To: Johnny Billquist <bqt@update.uu.se>
From: Robert Elz <kre@munnari.OZ.AU>
List: current-users
Date: 06/04/2001 16:48:04
    Date:        Mon, 4 Jun 2001 11:16:37 +0200 (CEST)
    From:        Johnny Billquist <bqt@update.uu.se>
    Message-ID:  <Pine.LNX.4.21.0106041109010.28998-100000@Tempo.Update.UU.SE>

  | As for the granularity of locking, that don't have anything to do with SMP
  | or not, only performance.

Yes, exactly - those claiming that SMP needs fine grained locking
in order to be called SMP are simply wrong ... all that is needed
is for all of the processors to be treated equally (as much as is
possible).   After that you're just into questions of quality of
implementation, for which there is rarely ever any one metric by
which one implementation can be said to be unilaterally better than
another.

Consider an analogy with multiprocessing on a single processor.
That's generally defined as being when a process has the illusion
of running on the processor alone, while other processes running
concurrently have the same illusion.

Now, that's generally done via one means or other of implementing a
time quantum - every so often the processor is switched to another
process, so each gets some fraction of the available CPU time.
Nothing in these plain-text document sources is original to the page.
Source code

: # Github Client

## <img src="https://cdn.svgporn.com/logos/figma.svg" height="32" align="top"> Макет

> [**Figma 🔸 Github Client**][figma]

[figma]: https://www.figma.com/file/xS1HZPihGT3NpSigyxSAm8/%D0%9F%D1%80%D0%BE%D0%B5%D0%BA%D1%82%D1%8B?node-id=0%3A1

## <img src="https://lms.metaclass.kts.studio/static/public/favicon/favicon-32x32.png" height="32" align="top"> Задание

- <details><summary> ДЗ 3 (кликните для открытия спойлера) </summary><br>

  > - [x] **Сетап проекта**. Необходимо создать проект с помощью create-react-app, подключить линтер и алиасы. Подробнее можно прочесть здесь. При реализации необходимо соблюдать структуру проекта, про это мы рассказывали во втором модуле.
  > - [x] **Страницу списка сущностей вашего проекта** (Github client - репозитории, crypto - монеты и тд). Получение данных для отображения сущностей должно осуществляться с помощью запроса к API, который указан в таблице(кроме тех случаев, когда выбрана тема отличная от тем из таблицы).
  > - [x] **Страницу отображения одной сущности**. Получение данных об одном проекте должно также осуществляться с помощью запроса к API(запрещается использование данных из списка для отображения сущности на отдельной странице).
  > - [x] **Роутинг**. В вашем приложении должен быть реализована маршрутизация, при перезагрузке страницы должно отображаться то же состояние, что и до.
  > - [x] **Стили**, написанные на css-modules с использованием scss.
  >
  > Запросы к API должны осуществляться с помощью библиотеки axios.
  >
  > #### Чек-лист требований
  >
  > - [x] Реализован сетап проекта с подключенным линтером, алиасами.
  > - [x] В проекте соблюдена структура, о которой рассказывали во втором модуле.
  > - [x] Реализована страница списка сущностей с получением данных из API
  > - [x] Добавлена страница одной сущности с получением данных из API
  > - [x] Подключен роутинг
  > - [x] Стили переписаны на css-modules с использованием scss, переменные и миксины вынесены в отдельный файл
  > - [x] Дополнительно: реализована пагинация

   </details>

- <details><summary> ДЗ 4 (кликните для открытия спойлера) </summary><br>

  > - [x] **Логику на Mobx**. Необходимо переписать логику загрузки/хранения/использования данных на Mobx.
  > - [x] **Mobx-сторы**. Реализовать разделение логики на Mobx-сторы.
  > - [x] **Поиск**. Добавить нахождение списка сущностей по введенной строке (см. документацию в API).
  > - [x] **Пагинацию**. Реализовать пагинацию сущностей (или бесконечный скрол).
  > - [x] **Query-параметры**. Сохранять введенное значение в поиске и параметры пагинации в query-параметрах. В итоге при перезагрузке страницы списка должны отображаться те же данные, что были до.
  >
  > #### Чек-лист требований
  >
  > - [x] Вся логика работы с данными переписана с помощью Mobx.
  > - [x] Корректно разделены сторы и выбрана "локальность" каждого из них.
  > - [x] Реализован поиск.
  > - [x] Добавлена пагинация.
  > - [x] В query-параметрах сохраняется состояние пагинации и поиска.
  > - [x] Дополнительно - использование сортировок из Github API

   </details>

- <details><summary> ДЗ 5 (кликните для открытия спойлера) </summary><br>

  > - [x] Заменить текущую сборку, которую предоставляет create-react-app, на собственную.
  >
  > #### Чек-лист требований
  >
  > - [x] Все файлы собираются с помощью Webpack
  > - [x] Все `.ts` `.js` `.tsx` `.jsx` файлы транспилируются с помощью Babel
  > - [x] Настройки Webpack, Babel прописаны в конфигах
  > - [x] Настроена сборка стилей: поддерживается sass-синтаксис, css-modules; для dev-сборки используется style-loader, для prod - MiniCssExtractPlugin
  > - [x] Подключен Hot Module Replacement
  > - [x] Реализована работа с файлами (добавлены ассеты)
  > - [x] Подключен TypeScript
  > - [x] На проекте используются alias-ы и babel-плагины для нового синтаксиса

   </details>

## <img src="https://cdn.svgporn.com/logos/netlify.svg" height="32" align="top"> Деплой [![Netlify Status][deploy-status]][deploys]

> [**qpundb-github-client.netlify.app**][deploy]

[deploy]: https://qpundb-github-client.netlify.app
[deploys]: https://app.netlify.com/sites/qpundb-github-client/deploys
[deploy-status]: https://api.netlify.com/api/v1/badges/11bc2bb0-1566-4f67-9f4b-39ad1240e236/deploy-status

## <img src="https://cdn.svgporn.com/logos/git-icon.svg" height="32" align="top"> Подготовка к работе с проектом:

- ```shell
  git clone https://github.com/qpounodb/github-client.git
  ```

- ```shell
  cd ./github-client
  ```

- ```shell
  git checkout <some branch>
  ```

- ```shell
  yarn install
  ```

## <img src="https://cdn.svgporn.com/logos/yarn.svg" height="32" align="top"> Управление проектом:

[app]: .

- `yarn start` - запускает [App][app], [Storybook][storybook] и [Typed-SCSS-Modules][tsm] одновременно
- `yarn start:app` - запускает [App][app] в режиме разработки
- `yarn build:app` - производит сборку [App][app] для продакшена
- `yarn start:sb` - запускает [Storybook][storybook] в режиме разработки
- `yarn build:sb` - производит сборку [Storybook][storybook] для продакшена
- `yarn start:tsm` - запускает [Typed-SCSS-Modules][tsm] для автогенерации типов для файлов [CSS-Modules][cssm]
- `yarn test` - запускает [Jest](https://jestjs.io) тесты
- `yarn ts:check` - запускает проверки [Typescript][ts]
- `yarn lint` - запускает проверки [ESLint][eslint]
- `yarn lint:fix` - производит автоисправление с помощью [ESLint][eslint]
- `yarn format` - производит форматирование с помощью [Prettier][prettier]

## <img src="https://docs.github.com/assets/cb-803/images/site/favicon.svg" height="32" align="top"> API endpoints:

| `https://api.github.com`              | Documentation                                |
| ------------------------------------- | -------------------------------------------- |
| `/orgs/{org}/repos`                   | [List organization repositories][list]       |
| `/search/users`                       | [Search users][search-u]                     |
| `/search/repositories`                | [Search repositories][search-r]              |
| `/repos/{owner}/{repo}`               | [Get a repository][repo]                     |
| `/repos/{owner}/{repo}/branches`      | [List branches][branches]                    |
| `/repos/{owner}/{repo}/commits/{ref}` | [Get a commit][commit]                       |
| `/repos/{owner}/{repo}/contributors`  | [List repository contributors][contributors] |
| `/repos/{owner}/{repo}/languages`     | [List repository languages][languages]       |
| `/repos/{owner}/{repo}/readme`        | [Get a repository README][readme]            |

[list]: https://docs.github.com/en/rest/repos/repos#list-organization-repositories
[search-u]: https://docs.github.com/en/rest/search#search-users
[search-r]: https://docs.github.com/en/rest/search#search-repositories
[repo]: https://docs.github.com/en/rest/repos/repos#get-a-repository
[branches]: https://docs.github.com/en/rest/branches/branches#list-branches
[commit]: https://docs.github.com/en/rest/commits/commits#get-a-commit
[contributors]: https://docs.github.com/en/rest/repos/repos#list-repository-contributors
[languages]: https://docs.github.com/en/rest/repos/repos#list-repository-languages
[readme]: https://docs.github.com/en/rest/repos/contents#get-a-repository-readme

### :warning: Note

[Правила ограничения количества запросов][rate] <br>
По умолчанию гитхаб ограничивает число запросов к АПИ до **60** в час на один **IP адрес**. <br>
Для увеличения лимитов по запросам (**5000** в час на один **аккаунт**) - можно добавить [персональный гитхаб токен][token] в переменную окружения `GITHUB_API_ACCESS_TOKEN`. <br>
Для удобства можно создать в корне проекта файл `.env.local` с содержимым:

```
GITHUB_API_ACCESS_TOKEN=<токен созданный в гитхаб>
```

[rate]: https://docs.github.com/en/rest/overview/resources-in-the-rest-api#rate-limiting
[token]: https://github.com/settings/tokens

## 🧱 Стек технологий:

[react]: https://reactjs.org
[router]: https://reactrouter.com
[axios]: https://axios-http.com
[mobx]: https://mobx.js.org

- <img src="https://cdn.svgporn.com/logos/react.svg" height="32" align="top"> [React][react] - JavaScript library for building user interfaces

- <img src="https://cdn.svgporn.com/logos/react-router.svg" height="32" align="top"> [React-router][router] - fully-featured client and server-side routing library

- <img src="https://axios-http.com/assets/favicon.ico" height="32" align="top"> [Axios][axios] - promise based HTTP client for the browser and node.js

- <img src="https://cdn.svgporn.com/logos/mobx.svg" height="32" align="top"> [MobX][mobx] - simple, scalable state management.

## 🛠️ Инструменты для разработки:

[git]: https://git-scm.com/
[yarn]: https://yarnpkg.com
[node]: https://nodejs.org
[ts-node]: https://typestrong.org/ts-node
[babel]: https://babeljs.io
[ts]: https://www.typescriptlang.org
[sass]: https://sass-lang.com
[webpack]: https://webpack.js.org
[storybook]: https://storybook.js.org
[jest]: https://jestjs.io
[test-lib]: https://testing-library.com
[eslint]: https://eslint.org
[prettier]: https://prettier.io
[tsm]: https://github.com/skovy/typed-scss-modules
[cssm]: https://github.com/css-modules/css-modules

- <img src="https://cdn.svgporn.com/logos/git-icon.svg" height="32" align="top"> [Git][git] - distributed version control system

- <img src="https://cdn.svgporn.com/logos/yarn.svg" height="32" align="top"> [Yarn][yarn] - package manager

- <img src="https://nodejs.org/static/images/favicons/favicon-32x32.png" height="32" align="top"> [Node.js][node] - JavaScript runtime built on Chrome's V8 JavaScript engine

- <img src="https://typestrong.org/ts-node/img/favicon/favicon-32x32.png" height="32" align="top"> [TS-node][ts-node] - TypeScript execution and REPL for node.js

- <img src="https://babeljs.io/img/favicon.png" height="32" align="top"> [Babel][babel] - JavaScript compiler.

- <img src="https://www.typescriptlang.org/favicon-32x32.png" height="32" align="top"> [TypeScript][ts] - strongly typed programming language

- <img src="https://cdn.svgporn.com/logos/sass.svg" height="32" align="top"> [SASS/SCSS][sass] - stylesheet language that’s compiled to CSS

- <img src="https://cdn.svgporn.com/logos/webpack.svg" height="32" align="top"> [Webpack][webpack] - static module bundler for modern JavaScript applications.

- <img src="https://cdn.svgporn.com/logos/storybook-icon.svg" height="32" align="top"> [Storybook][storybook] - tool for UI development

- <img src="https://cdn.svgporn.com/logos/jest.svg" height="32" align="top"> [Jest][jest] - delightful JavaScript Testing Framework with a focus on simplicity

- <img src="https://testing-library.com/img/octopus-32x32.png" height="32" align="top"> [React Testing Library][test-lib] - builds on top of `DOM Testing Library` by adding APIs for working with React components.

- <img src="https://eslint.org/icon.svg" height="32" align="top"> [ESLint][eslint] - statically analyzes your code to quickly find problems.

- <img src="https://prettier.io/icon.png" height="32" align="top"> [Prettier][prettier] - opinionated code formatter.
I doubt that anyone would argue that the time quantum has to be
infinitely small for this to still be called multi processing,
in fact, making it too small hurts performance (all the processor ever
does is context switch, no applications do any work at all).
The best value to use depends upon circumstances, and while making
it too large is generally not good, there's no magic point at which
the system stops being a multi processing system.